▸ EXERCISE PROMPT
Reproduce exactly, from the data that follows, the line with "## How to Install and Run the Project", the line with "The project allows", and every line that lies between them.

▸ DATA
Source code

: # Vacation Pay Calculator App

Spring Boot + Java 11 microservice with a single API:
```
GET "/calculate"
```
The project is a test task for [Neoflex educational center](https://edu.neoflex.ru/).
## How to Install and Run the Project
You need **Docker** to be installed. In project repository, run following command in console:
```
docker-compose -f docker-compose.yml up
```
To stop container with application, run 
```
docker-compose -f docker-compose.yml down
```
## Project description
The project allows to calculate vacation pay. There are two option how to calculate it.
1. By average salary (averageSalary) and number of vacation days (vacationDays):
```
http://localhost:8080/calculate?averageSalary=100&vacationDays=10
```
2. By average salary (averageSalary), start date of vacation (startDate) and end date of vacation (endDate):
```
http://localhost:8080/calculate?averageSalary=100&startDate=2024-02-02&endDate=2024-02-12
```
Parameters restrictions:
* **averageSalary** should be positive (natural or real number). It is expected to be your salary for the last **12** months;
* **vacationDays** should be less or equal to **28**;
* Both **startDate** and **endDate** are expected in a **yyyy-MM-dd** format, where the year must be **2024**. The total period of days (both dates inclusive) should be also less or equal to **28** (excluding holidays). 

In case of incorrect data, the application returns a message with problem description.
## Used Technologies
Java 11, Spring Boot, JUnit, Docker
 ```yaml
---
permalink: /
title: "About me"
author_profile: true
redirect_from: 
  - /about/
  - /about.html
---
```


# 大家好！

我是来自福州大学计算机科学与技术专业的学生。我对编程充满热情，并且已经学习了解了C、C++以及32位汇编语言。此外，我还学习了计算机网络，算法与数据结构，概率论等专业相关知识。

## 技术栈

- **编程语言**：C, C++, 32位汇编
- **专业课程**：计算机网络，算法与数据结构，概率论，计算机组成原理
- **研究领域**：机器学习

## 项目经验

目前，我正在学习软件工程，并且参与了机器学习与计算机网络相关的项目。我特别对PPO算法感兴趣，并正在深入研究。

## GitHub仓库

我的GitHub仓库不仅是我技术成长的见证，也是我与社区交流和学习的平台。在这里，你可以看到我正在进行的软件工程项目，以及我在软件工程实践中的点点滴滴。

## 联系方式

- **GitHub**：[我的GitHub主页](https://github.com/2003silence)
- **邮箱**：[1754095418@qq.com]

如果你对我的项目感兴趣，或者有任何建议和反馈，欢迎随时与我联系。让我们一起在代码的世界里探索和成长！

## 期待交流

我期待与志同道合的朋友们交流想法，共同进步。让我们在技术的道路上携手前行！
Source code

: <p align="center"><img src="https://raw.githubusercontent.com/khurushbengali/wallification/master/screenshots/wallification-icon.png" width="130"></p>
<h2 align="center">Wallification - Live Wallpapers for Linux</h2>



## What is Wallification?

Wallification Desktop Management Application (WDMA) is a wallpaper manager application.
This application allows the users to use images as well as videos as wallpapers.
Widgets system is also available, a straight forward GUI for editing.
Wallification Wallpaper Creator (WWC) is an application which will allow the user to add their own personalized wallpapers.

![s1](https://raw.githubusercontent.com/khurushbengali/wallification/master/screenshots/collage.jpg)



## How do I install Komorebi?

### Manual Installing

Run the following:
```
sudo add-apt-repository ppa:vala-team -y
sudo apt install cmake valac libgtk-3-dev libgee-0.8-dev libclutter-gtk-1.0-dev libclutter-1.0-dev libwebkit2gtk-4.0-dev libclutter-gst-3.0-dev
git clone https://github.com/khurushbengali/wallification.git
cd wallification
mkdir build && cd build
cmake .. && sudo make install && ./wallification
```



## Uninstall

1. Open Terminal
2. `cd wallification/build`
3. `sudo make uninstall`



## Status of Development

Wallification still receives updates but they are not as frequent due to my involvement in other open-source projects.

---

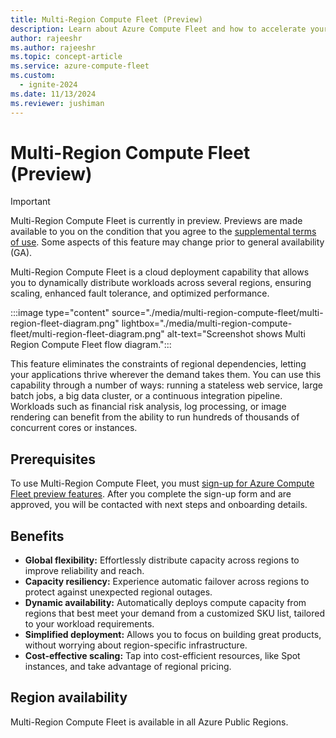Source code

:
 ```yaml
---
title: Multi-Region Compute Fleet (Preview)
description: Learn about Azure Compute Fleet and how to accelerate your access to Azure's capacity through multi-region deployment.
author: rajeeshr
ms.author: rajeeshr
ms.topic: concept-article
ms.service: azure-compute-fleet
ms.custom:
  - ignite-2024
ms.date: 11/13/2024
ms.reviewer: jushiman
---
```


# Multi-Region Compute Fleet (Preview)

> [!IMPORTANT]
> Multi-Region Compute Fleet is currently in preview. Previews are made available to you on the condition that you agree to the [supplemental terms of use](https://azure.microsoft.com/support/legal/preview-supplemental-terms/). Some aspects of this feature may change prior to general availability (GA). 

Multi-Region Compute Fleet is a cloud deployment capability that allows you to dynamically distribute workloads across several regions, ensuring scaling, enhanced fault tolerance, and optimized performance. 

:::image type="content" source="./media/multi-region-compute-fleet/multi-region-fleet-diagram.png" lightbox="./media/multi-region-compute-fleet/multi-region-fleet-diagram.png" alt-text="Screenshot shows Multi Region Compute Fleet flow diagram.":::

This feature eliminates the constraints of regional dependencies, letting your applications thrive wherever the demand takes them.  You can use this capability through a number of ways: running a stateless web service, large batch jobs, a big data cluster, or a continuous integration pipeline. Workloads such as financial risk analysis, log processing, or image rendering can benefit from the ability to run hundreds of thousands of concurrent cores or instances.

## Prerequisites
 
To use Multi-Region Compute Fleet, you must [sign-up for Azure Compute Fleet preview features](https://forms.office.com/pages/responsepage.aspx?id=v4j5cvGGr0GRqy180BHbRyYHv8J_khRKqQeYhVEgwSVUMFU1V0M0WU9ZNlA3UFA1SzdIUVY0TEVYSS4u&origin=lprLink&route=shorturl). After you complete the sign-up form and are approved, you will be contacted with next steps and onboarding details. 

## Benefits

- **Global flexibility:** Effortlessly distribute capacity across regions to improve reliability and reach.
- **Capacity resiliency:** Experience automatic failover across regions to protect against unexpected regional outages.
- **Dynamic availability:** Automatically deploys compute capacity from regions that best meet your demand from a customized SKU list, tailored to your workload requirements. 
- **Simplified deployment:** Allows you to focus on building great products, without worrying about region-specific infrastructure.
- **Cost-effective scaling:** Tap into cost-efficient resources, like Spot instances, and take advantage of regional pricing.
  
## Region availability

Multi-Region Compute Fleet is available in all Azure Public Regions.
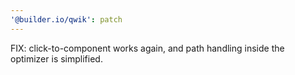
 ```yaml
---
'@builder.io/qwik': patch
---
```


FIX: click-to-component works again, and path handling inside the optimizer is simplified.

---

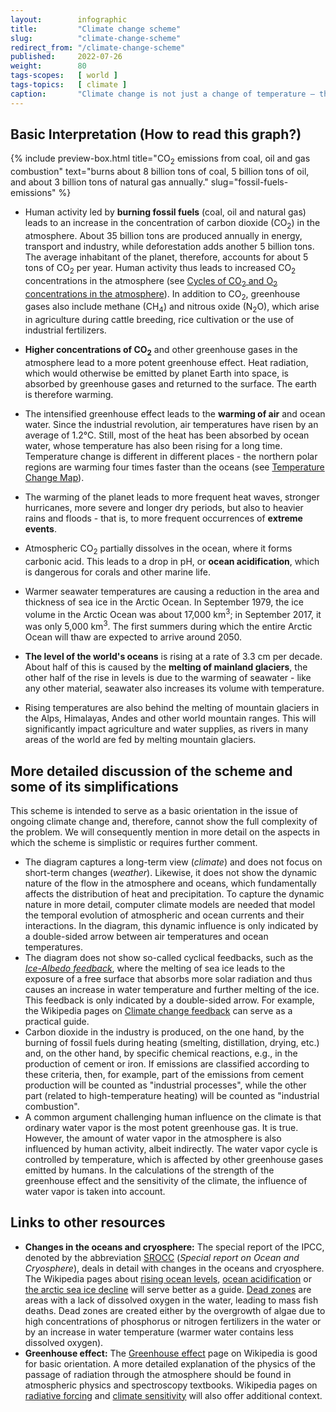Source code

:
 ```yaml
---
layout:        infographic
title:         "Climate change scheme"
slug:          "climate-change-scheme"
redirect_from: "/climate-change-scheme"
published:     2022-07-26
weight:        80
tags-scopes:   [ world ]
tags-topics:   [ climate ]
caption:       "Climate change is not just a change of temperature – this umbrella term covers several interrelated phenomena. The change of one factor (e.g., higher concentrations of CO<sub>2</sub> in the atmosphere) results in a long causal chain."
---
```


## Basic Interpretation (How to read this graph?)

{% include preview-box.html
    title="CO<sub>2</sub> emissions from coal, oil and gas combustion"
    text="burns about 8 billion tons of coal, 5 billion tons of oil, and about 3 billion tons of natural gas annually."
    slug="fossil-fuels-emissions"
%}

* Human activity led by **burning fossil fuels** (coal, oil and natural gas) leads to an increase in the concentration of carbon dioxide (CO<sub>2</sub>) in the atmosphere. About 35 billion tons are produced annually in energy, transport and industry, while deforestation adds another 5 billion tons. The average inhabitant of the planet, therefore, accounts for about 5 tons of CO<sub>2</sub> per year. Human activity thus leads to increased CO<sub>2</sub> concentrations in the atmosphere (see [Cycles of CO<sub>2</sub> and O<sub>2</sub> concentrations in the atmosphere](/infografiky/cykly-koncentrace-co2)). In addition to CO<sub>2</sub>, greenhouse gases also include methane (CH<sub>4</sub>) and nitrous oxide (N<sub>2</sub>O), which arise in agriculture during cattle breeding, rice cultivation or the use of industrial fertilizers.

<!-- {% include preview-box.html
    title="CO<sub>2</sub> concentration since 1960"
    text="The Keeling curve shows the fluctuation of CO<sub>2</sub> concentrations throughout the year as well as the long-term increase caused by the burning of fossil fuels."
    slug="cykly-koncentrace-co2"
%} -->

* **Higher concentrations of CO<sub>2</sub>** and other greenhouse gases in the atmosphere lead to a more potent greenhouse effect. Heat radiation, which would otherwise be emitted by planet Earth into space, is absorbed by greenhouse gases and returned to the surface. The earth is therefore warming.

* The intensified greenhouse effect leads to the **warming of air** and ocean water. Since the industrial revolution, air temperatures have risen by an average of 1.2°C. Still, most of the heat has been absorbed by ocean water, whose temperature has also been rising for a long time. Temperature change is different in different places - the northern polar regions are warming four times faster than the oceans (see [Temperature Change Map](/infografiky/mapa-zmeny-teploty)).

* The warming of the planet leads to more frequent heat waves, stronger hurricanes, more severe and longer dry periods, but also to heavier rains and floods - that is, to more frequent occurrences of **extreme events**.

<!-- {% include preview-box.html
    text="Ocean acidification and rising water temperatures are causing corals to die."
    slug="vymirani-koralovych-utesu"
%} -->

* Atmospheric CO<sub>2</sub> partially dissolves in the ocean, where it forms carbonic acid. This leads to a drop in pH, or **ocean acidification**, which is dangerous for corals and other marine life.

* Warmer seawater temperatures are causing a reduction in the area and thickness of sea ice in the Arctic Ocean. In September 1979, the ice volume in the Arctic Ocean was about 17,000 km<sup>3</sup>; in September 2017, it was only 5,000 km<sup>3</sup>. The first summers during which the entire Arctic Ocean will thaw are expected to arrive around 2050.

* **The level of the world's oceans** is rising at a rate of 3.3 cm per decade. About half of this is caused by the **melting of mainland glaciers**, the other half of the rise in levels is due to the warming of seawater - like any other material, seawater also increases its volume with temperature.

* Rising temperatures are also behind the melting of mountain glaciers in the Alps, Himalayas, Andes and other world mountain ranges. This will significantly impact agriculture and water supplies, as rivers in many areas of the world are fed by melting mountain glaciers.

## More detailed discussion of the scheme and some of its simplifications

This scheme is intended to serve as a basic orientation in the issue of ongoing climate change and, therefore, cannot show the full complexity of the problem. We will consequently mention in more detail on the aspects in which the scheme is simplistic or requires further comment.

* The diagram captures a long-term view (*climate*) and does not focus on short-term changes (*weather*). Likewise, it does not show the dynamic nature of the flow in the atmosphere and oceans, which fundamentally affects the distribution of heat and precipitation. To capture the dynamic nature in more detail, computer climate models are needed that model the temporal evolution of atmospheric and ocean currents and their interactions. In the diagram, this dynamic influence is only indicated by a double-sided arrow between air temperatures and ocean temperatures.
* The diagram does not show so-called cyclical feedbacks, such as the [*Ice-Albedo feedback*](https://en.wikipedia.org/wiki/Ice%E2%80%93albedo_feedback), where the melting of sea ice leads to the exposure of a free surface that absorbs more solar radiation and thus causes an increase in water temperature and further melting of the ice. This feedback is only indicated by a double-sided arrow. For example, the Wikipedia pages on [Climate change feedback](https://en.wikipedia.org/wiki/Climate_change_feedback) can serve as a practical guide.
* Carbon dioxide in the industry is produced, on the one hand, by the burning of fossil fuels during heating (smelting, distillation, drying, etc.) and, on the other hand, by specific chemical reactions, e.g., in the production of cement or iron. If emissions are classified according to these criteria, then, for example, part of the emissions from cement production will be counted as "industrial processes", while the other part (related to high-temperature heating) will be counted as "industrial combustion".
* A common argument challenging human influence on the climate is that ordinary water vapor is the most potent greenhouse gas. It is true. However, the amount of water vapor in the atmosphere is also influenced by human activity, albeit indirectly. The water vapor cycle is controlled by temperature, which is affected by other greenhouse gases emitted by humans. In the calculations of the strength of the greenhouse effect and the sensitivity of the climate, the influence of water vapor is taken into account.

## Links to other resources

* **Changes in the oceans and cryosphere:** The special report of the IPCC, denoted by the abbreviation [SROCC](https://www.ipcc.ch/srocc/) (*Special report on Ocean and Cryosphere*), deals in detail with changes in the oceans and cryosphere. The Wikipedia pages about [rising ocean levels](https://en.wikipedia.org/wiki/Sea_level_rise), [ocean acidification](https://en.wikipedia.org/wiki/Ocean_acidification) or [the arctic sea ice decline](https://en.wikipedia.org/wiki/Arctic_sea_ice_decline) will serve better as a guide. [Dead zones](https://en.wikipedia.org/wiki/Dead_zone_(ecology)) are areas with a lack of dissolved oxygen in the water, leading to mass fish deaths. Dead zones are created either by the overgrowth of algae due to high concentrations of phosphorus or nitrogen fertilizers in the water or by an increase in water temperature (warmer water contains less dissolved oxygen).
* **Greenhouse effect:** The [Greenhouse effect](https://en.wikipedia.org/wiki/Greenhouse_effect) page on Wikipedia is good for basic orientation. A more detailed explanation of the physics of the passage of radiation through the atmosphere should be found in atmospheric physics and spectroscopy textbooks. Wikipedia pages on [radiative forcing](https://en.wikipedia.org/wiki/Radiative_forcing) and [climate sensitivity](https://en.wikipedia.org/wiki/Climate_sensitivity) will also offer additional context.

▸ EXERCISE OUTPUT
## How to Install and Run the Project
You need **Docker** to be installed. In project repository, run following command in console:
```
docker-compose -f docker-compose.yml up
```
To stop container with application, run 
```
docker-compose -f docker-compose.yml down
```
## Project description
The project allows to calculate vacation pay. There are two option how to calculate it.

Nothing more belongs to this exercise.